Independencia le llaman


Arrastre. Golpea. Arrastre. Golpea. El sonido uniforme del zapateo precisan las melodías monótonas y repetitivas de los redoblantes, liras y trompetas. Miradas serias y caras sudadas. En algunos casos, los menudos adolescentes cargan enormes tambores esperando que la partitura les haga entrar en acción y golpear dos o tres veces rompiendo el intervalo de la cadencia militar que identifican los desfiles en estos días.
Independencia le llaman.
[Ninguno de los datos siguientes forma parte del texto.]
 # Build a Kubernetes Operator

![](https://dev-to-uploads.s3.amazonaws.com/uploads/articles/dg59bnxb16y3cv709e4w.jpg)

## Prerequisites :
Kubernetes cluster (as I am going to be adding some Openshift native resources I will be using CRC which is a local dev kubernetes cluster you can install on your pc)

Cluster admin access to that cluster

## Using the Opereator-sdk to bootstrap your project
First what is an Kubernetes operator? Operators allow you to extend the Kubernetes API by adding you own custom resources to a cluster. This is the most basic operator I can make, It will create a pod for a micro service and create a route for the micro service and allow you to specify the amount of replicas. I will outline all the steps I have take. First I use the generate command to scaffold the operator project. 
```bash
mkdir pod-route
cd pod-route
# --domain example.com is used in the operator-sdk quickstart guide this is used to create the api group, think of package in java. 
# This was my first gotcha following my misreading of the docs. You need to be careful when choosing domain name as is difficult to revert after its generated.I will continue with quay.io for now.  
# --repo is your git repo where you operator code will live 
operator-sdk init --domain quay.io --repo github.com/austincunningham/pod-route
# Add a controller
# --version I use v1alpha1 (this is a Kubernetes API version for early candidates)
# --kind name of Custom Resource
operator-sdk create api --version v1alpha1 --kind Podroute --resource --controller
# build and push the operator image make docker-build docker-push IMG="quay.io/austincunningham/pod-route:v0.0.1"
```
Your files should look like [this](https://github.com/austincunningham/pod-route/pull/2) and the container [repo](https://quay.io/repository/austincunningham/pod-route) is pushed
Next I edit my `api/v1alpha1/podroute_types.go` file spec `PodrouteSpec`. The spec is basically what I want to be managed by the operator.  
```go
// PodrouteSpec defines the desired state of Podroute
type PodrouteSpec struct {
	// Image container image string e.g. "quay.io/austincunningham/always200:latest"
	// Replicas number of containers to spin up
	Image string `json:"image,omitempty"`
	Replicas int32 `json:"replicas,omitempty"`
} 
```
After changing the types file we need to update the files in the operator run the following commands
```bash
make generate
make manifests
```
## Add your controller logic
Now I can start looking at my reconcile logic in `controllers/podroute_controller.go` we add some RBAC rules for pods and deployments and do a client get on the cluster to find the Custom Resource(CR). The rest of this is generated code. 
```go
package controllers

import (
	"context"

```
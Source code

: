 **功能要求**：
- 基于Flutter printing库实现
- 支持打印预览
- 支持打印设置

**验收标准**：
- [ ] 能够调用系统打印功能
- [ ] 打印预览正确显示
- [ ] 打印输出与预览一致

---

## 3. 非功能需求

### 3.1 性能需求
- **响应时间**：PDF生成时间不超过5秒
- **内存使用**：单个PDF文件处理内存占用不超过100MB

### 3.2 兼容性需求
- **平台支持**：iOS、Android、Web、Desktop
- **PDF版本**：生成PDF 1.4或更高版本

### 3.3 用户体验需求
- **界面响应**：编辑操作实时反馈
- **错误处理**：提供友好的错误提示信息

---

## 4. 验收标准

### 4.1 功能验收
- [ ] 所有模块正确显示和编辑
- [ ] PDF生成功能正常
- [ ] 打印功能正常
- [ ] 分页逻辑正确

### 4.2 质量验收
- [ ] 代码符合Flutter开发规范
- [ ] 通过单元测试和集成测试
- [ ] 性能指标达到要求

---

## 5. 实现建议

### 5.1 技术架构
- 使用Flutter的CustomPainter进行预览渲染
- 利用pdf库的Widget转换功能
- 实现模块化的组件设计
En ese ambiente, dejando detrás de la cortina el fárrago de lodo sobre las carreteras y personas, el guatemalteco se viste con ese patriotismo -inexplicado- sintiendo por algunas horas la pertenencia cívica de un país.
La banda ameniza el contoneo casi sensual de las muchachas vestidas con minifaldas y y botas cómodas que les permiten zapatear, saltar y bailar durante algunas cuantas horas. Bastones que llevan el ritmo melódico de los tambores y si uno logra fijarse bien, podrá apreciar alguna leve sonrisa que se le escape a una simpática batonista.
Independencia le llaman. El público se convierte en un reverente expectador del paso marcial que se vislumbra en los elegantes trajes de la patojada.
Cuesta imaginarse una definición más o menos homogénea de lo que algunos llaman Independencia; palabras más, palabras menos, va (des)dibujándose un concepto, que 189 años después, es más bien una forma de identidad y nacionalismo simbólico.
Recuerdo que durante toda la primaria era casi obligado a llevar un pabellón en un recorrido de casi dos kilómetros. El asfalto caliente, mocasinas apretadas y unos pañuelos blancos que hacían resbalar el asta de pino desgastado. El desfile, durante la primaria, para mí era un suplicio que terminaba con dolor de cadera. Había que posar para la foto y llevar un paso ceremonial.
Desfilé quizá unos seis años. Juré a la bandera unos diez años. Canté el himno nacional, unos 18 años. Y aunque en mis veintitantos aún no he visto en carne y hueso un bendito quetzal, juro que mi identidad como guatemalteco no termina de moldearse con el simple hecho de ponerme la mano derecha a la altura del pecho y silenciarme al escuchar las primeras notas de la composición de José Joaquín Palma.
El otro día leía el documento original del Acta de Independencia que suscribieron en 1821 y en ninguna oración o párrafo, encontré la palabra "libertad" y no creo que la hayan pensado en ese momento. Ocho letras que se confunden con la independencia y que son vilipendiadas por quienes dicen ser los dirigentes de esta cada vez deslucida fiesta patria.
El desfile termina de pasar y tras este grupo viene otro, cuya armonía sube de tono y la banda trae un sabor más tropical. Su base es cumbia, y me gusta más.